> _TRY IT_
The answer is a number and nothing else: the count of lines in these entries containing the word "settings".
══ INPUT DATA ══
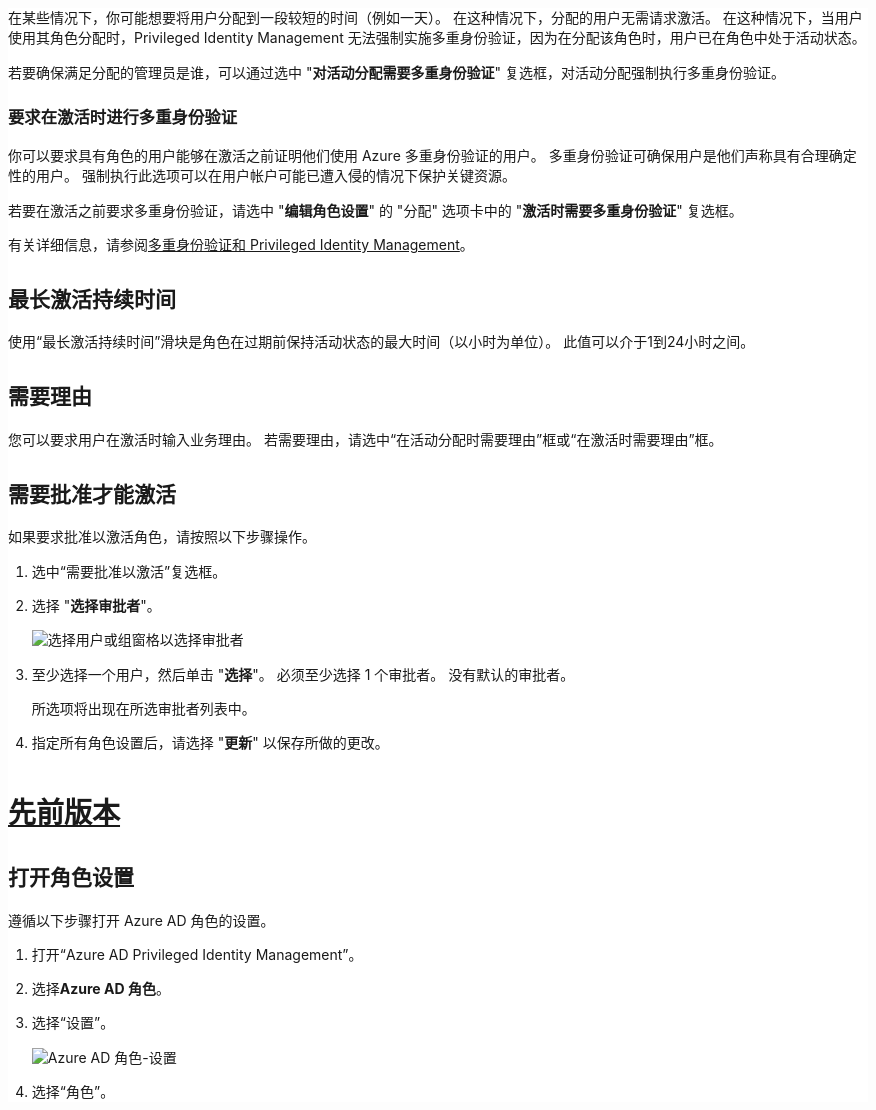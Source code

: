 在某些情况下，你可能想要将用户分配到一段较短的时间（例如一天）。 在这种情况下，分配的用户无需请求激活。 在这种情况下，当用户使用其角色分配时，Privileged Identity Management 无法强制实施多重身份验证，因为在分配该角色时，用户已在角色中处于活动状态。

若要确保满足分配的管理员是谁，可以通过选中 "**对活动分配需要多重身份验证**" 复选框，对活动分配强制执行多重身份验证。

### <a name="require-multi-factor-authentication-on-activation"></a>要求在激活时进行多重身份验证

你可以要求具有角色的用户能够在激活之前证明他们使用 Azure 多重身份验证的用户。 多重身份验证可确保用户是他们声称具有合理确定性的用户。 强制执行此选项可以在用户帐户可能已遭入侵的情况下保护关键资源。

若要在激活之前要求多重身份验证，请选中 "**编辑角色设置**" 的 "分配" 选项卡中的 "**激活时需要多重身份验证**" 复选框。

有关详细信息，请参阅[多重身份验证和 Privileged Identity Management](pim-how-to-require-mfa.md)。

## <a name="activation-maximum-duration"></a>最长激活持续时间

使用“最长激活持续时间”滑块是角色在过期前保持活动状态的最大时间（以小时为单位）。 此值可以介于1到24小时之间。

## <a name="require-justification"></a>需要理由

您可以要求用户在激活时输入业务理由。 若需要理由，请选中“在活动分配时需要理由”框或“在激活时需要理由”框。

## <a name="require-approval-to-activate"></a>需要批准才能激活

如果要求批准以激活角色，请按照以下步骤操作。

1. 选中“需要批准以激活”复选框。

1. 选择 "**选择审批者**"。

    ![选择用户或组窗格以选择审批者](./media/pim-resource-roles-configure-role-settings/resources-role-settings-select-approvers.png)

1. 至少选择一个用户，然后单击 "**选择**"。 必须至少选择 1 个审批者。 没有默认的审批者。

    所选项将出现在所选审批者列表中。

1. 指定所有角色设置后，请选择 "**更新**" 以保存所做的更改。

# <a name="previous-version"></a>[先前版本](#tab/previous)

## <a name="open-role-settings"></a>打开角色设置

遵循以下步骤打开 Azure AD 角色的设置。

1. 打开“Azure AD Privileged Identity Management”。

1. 选择**Azure AD 角色**。

1. 选择“设置”。

    ![Azure AD 角色-设置](./media/pim-how-to-change-default-settings/pim-directory-roles-settings.png)

1. 选择“角色”。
═══
> _COMPLETED TASK_
3